On the other hand, as we've experienced a few times lately, when it is -30 degrees, the batteries have a very narrow range of ability. They charge up extremely quickly, and discharge just as quickly. This is frustrating on multiple levels.
At lower temperatures, solar panels actually become more efficient. I can see voltages from my panels of over 120 volts DC at this time of year, still outputting up to 60 amps if the batteries would accept that.
Unfortunately, with battery capacity at much less than half of its summer capacity, most of this output goes completely to waste.
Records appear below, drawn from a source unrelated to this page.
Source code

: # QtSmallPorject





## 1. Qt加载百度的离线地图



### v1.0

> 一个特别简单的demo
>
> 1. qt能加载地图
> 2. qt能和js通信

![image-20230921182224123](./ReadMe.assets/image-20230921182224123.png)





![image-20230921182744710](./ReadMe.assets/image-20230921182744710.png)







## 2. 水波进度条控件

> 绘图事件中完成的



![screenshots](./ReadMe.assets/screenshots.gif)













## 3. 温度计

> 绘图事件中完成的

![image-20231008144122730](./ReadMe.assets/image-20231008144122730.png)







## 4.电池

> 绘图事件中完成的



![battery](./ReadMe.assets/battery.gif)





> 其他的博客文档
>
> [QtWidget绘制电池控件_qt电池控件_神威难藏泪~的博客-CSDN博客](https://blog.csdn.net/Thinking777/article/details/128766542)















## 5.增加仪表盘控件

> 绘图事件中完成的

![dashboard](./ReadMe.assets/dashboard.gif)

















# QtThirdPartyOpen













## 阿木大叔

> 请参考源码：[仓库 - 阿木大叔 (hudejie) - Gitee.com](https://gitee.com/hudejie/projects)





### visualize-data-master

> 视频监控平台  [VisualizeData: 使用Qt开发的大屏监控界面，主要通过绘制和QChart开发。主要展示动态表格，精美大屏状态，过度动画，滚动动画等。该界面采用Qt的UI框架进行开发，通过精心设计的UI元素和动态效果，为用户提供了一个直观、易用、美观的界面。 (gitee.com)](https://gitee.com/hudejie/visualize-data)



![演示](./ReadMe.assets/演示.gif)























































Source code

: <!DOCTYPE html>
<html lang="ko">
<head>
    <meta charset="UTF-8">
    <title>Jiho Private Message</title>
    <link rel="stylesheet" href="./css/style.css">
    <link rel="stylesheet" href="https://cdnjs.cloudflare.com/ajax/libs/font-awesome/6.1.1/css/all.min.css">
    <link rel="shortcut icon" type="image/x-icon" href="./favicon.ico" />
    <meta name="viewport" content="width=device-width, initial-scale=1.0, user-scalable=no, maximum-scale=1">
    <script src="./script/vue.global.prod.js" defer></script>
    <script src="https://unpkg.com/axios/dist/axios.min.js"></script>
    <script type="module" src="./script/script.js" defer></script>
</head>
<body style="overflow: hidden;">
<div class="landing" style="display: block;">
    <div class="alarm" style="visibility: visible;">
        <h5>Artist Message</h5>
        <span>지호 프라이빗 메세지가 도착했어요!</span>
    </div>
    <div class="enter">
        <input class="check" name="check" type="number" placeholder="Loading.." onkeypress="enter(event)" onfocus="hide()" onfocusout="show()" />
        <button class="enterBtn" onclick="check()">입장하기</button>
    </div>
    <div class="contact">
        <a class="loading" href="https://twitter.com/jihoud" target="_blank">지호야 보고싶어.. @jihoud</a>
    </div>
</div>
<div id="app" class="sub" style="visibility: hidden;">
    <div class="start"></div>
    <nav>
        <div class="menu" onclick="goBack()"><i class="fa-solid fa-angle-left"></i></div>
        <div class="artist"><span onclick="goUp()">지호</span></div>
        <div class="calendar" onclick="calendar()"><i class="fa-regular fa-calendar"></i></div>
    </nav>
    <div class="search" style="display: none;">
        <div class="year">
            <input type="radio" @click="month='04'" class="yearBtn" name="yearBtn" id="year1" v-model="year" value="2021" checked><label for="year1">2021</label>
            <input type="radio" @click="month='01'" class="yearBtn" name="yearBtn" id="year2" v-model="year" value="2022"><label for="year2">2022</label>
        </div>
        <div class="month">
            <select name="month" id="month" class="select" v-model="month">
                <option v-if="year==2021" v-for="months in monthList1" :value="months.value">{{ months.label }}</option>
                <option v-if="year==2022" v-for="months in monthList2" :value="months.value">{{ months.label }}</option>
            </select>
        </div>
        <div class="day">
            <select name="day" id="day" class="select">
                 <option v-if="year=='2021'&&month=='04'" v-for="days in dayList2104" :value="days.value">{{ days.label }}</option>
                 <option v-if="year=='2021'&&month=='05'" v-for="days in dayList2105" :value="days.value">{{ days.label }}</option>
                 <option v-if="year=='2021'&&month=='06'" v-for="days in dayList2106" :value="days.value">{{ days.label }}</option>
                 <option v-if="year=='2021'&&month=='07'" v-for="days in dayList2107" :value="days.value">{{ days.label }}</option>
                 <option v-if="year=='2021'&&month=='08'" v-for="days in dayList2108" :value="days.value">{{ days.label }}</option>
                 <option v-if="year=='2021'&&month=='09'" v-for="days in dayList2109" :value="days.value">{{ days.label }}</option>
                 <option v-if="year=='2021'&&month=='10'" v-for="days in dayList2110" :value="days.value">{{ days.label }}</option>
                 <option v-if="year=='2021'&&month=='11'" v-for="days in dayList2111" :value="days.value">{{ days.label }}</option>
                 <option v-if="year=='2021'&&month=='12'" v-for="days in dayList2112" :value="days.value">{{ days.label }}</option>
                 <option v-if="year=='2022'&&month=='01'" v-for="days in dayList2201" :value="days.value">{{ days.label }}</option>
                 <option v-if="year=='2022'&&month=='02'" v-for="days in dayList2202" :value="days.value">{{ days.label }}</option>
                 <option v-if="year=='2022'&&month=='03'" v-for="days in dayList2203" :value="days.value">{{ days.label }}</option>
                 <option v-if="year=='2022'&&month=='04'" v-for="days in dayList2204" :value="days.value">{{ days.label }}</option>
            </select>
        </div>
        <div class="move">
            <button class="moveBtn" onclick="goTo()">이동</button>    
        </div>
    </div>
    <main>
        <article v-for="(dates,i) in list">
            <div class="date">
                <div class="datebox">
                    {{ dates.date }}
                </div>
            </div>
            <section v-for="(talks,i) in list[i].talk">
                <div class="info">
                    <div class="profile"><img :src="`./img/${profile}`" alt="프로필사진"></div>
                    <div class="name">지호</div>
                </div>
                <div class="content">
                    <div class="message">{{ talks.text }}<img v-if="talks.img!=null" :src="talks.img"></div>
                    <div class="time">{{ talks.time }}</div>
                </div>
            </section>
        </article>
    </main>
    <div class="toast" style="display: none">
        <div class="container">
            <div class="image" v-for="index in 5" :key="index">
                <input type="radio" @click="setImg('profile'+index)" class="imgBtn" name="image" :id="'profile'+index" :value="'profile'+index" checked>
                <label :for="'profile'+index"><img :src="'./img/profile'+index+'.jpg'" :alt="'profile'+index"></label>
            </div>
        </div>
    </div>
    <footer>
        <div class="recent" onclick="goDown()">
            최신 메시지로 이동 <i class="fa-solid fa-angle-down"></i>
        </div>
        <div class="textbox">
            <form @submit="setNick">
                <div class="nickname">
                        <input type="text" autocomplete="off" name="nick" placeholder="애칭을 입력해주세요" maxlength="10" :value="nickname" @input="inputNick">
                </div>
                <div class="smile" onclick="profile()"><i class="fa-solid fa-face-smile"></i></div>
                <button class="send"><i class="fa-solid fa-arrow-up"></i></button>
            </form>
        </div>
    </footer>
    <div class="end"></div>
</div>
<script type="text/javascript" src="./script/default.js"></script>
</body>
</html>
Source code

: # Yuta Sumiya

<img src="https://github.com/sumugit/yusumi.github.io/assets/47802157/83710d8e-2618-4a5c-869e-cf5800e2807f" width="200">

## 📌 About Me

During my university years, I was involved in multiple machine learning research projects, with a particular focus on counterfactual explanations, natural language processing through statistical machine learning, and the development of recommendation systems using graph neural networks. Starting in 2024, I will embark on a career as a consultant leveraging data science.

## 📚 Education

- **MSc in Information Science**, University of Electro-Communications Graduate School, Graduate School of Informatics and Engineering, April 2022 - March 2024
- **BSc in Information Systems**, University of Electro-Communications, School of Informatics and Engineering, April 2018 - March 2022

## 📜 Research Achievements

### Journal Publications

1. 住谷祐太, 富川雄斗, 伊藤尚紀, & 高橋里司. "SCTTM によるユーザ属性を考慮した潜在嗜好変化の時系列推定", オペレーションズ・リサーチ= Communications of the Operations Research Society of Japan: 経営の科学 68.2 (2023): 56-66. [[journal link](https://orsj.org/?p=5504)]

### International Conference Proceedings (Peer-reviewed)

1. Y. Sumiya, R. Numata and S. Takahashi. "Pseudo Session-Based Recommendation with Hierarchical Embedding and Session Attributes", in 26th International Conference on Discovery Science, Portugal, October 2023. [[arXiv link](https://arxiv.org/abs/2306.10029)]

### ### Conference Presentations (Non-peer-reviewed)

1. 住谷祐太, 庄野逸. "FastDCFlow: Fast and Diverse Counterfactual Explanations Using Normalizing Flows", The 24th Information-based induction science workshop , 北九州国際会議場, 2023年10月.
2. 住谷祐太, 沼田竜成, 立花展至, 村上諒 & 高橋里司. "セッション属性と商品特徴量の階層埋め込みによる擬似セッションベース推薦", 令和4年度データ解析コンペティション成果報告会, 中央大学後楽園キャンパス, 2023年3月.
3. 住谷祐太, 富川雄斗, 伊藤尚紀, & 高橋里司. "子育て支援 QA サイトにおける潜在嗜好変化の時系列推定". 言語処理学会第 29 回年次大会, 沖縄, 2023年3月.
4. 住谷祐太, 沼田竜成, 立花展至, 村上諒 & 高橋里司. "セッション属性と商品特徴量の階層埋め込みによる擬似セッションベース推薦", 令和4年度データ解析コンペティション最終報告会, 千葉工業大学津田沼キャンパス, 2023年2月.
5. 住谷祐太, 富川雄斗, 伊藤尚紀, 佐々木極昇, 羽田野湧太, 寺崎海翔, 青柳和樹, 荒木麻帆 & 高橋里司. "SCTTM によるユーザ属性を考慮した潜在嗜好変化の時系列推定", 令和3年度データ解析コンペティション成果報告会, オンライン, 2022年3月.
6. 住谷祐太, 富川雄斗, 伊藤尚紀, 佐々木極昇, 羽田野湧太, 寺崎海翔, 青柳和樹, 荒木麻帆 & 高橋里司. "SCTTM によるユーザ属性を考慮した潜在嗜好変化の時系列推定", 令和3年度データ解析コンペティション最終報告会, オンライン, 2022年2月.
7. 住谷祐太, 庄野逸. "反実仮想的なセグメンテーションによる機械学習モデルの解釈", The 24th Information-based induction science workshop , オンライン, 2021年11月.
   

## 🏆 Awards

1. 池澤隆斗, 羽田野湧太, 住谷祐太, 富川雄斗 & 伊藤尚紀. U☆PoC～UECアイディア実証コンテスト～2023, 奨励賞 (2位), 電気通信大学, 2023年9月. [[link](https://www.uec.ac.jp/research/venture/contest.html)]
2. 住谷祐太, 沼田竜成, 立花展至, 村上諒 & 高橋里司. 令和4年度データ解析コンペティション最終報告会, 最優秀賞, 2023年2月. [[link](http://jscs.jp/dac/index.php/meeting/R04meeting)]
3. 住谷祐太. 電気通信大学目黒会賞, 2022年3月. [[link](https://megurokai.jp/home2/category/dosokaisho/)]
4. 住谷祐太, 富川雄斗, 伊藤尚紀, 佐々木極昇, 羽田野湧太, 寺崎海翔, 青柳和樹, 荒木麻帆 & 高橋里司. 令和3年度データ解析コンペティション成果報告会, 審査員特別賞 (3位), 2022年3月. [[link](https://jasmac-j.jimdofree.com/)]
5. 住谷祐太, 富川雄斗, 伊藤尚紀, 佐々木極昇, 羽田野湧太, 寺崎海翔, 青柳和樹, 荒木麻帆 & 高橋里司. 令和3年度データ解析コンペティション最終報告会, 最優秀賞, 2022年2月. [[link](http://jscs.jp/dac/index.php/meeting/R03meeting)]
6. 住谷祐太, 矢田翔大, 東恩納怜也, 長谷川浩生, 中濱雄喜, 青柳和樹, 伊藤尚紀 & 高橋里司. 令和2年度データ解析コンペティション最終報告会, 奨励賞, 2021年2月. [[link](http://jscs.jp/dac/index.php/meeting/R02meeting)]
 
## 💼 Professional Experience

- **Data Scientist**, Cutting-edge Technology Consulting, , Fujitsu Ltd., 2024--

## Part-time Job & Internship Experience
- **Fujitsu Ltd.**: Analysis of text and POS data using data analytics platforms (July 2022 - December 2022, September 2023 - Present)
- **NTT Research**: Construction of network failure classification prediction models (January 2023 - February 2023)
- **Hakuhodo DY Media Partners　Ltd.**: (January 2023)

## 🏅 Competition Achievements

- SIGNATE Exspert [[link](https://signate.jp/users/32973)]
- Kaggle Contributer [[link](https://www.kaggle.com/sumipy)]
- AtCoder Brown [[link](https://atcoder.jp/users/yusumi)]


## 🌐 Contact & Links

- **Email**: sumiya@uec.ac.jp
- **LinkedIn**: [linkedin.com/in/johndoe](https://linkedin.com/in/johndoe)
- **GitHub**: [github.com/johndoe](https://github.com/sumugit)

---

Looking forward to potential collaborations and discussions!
This is compounded by the fact that at these temperatures, my charger needs to go to voltages in excess of 33.6 volts on my normally 24 volt system. The unintended consequence of this is that my inverter shuts down at 33.6 volts - essentially feeling that there must be a problem with my system and trying to protect itself. So my power goes out because ironically, I am generating too much... power.
Two days ago, this gave me an afternoon without power while the batteries fully charged, and then an immediately following morning where the lights went out because the batteries were depleted - and that was with us only running our lightweight stuff - no pumping water or doing laundry or anything high demand.
Mulling over solutions, one that came to mind at first was a UPS type of battery backup, at least to keep our internet online while the batteries charged on cold, but sunny days. I may come back to this idea.
The other thing I noted was that they were quite close to the 33.6 volt mark, and once they warmed only a degree or two, the power would return. This did indeed happen at the end of the afternoon when the sun finally got to the west side of the cabin where the batteries are housed.
This started me thinking about just warming the batteries in general. Then they could accept and give out more charge. Again, I'm not concerned about overheating them. I'd be more than happy to just get them five or ten degrees above ambient temperature and at least have power in the morning until the sun is back up!
After some short thought about heating pads as I have seen for vehicles, I took the chance to use a sale in the city to purchase three of the smallest, 50w heating pads.
|Just laying out the equipment. I managed to find an outdoor extension cord with three outlets and exactly the right length!|
|A closeup on the important details - 50w, 120VAC.|
|Tucked in between each battery.|
When the sun came out and I had good power, I plugged them all in and observed that they each draw about 2 amps of 26 volt power. That makes perfect sense in terms of them being 50w apiece.
Later I powered up the generator to ensure a good charge, and kept them plugged in.
As you can see, at the start of the experiment, there was a 2 degree spread between battery temperature and outside temperature.
|1pm, -16.5 degrees ambient.|
|1pm, -14 degrees in the battery box.|
|5pm, -15.3 degrees ambient.|
|Batteries at - 7 degrees C; so an 8 degree spread with the outside temperature.|
I will see how that difference lasts through the night, and report back in the morning.
If this seems to work, I will incorporate it into the new and improved battery box I am planning for this summer - perhaps with a thermostat, and maybe trying to get the batteries tighter together and wrapping the heating pads all the way around all four.